I really think we're entering a crisis here where sites and apps that are engineered to maximize corporate metrics are leading people down horrible paths of addiction, and psychic stress as they spend their mental energy resisting temptations constantly thrown at them.




Thought just occurred: would I be willing to pay a subscription to have the recommender tuned to remove revenue maximisation and site-addiction maximisation? Would anyone?

I've made plenty of "remove ads" in-app purchases on my phone. This isn't too different. And it might actually result in a truly useful experience.


There may be public relations problem - users these days understand that ads pay the bills and don't see them as a moral compromise but try to explain to your users that they can pay premium to get relevant recommendations instead of "spam".

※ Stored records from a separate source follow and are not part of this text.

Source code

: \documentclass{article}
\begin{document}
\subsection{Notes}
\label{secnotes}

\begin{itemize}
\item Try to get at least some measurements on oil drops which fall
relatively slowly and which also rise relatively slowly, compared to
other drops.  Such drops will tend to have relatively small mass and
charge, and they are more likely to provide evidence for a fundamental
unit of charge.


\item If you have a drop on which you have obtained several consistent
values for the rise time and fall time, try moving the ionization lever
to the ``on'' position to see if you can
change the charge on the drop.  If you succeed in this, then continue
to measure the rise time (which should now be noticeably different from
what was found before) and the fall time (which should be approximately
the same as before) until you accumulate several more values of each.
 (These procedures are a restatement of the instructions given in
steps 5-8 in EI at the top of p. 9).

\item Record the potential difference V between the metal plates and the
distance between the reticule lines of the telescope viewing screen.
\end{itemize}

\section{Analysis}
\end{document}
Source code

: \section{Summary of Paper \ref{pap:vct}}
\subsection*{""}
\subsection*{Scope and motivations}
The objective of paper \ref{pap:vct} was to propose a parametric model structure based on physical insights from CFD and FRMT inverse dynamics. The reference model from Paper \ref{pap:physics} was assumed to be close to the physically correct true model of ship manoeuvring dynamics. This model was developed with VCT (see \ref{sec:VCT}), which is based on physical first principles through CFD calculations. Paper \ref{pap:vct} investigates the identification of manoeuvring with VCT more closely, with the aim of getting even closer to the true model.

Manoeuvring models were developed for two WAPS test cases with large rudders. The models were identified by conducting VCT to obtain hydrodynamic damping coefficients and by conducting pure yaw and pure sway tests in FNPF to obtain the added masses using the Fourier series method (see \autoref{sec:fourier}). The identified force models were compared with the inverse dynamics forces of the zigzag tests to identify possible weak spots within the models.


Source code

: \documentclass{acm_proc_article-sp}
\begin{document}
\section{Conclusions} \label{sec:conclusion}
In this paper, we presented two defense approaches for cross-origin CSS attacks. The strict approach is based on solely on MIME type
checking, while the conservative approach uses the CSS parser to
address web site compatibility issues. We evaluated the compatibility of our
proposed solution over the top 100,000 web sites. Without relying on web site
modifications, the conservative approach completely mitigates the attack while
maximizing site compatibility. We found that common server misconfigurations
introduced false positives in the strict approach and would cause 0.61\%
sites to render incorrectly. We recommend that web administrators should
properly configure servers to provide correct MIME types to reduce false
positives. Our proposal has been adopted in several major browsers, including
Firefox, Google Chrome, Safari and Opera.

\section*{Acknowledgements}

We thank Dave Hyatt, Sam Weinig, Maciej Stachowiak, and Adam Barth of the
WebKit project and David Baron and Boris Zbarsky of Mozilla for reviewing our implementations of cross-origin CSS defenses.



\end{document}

I've said the same thing many many times, I can't remember the numbers but the monetization of facebook data per person (If I remember correctly from something I read a year back, I'll try to look and add it to this comment) is less than 20$!

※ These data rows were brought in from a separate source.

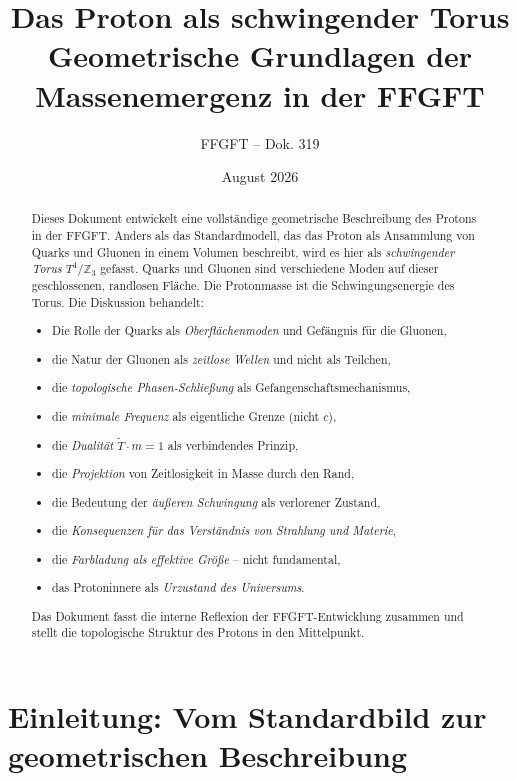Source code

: \documentclass[11pt,a4paper]{article}
\title{Das Proton als schwingender Torus\\
	\large Geometrische Grundlagen der Massenemergenz in der FFGFT}
\author{FFGFT -- Dok. 319}
\date{August 2026}
\begin{document}
	
	\maketitle
	
	\begin{abstract}
		Dieses Dokument entwickelt eine vollständige geometrische Beschreibung des Protons in der FFGFT. 
		Anders als das Standardmodell, das das Proton als Ansammlung von Quarks und Gluonen in einem Volumen beschreibt, 
		wird es hier als \emph{schwingender Torus} \(T^4/\mathbb{Z}_3\) gefasst. 
		Quarks und Gluonen sind verschiedene Moden auf dieser geschlossenen, randlosen Fläche. 
		Die Protonmasse ist die Schwingungsenergie des Torus. 
		Die Diskussion behandelt:
		\begin{itemize}
			\item Die Rolle der Quarks als \emph{Oberflächenmoden} und Gefängnis für die Gluonen,
			\item die Natur der Gluonen als \emph{zeitlose Wellen} und nicht als Teilchen,
			\item die \emph{topologische Phasen-Schließung} als Gefangenschaftsmechanismus,
			\item die \emph{minimale Frequenz} als eigentliche Grenze (nicht \(c\)),
			\item die \emph{Dualität} \(\tilde{T}\cdot m = 1\) als verbindendes Prinzip,
			\item die \emph{Projektion} von Zeitlosigkeit in Masse durch den Rand,
			\item die Bedeutung der \emph{äußeren Schwingung} als verlorener Zustand,
			\item die \emph{Konsequenzen für das Verständnis von Strahlung und Materie},
			\item die \emph{Farbladung als effektive Größe} -- nicht fundamental,
			\item das Protoninnere als \emph{Urzustand des Universums}.
		\end{itemize}
		Das Dokument fasst die interne Reflexion der FFGFT-Entwicklung zusammen und stellt die topologische Struktur des Protons in den Mittelpunkt.
	\end{abstract}
	
	\tableofcontents
	
	\section{Einleitung: Vom Standardbild zur geometrischen Beschreibung}
	
\end{document}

I would be very very willing to pay for Facebook to simply not be tracked, especially at such a reasonable price. I know that won't happen, but I'd really love such a thing.


It's only so low, because those are averages. The people willing to pay the twenty bucks might be exactly the ones that drive up the average, so they don't want to lose them.

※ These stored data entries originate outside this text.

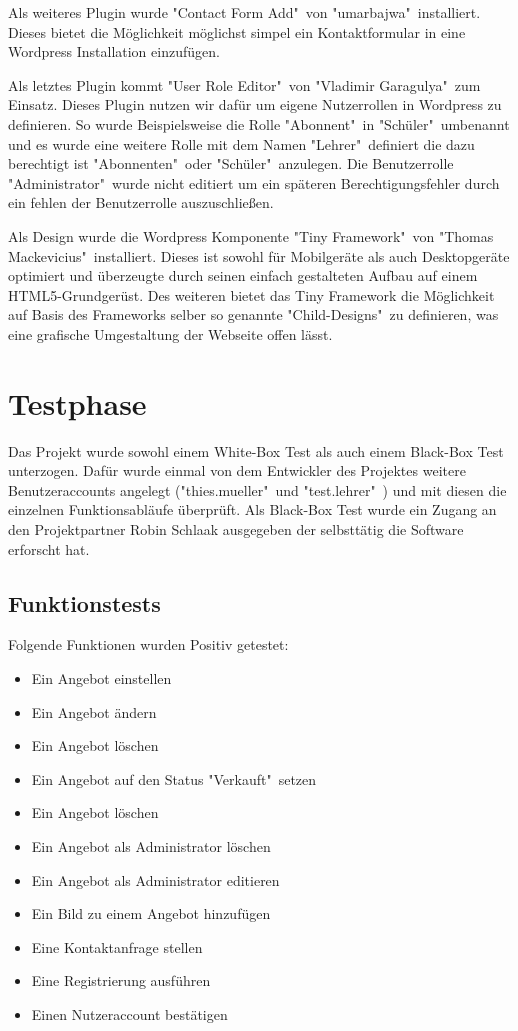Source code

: \documentclass[a4paper, DIV20, 11pt, headsepline, parskip]{article}
\begin{document}
Als weiteres Plugin wurde "Contact Form Add"\ von "umarbajwa"\ installiert.
Dieses bietet die Möglichkeit möglichst simpel ein Kontaktformular in eine Wordpress Installation einzufügen.

Als letztes Plugin kommt "User Role Editor"\ von "Vladimir Garagulya"\ zum Einsatz.
Dieses Plugin nutzen wir dafür um eigene Nutzerrollen in Wordpress zu definieren.
So wurde Beispielsweise die Rolle "Abonnent"\ in "Schüler"\ umbenannt und es wurde eine weitere Rolle mit dem Namen "Lehrer"\ definiert die dazu berechtigt ist "Abonnenten"\ oder "Schüler"\ anzulegen.
Die Benutzerrolle "Administrator"\ wurde nicht editiert um ein späteren Berechtigungsfehler durch ein fehlen der Benutzerrolle auszuschließen.

Als Design wurde die Wordpress Komponente "Tiny Framework"\ von "Thomas Mackevicius"\ installiert.
Dieses ist sowohl für Mobilgeräte als auch Desktopgeräte optimiert und überzeugte durch seinen einfach gestalteten Aufbau auf einem HTML5-Grundgerüst.
Des weiteren bietet das Tiny Framework die Möglichkeit auf Basis des Frameworks selber so genannte "Child-Designs"\ zu definieren, was eine grafische Umgestaltung der Webseite offen lässt.
\section{Testphase}
Das Projekt wurde sowohl einem White-Box Test als auch einem Black-Box Test unterzogen.
Dafür wurde einmal von dem Entwickler des Projektes weitere Benutzeraccounts angelegt ("thies.mueller"\ und "test.lehrer"\ ) und mit diesen die einzelnen Funktionsabläufe überprüft.
Als Black-Box Test wurde ein Zugang an den Projektpartner Robin Schlaak ausgegeben der selbsttätig die Software erforscht hat.
\subsection{Funktionstests}
Folgende Funktionen wurden Positiv getestet:
\begin{itemize}
\item Ein Angebot einstellen
\item Ein Angebot ändern
\item Ein Angebot löschen
\item Ein Angebot auf den Status "Verkauft"\ setzen
\item Ein Angebot löschen
\item Ein Angebot als Administrator löschen
\item Ein Angebot als Administrator editieren
\item Ein Bild zu einem Angebot hinzufügen
\item Eine Kontaktanfrage stellen
\item Eine Registrierung ausführen
\item Einen Nutzeraccount bestätigen
\end{itemize}
\end{document}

In the case of Youtube, it could be part of the Youtube Red package.


What you're saying reminds me of http://www.timewellspent.io/


They can at least do right recommendations if adblock detected.


That incentivizes using adblockers though, and given that ads are pretty much YouTube's entire business model, that would be nice for you but terrible for the business.

However, they do charge money per month for YouTube Red which removes ads, and a better recommendation system for Red subscribers might encourage people to buy it.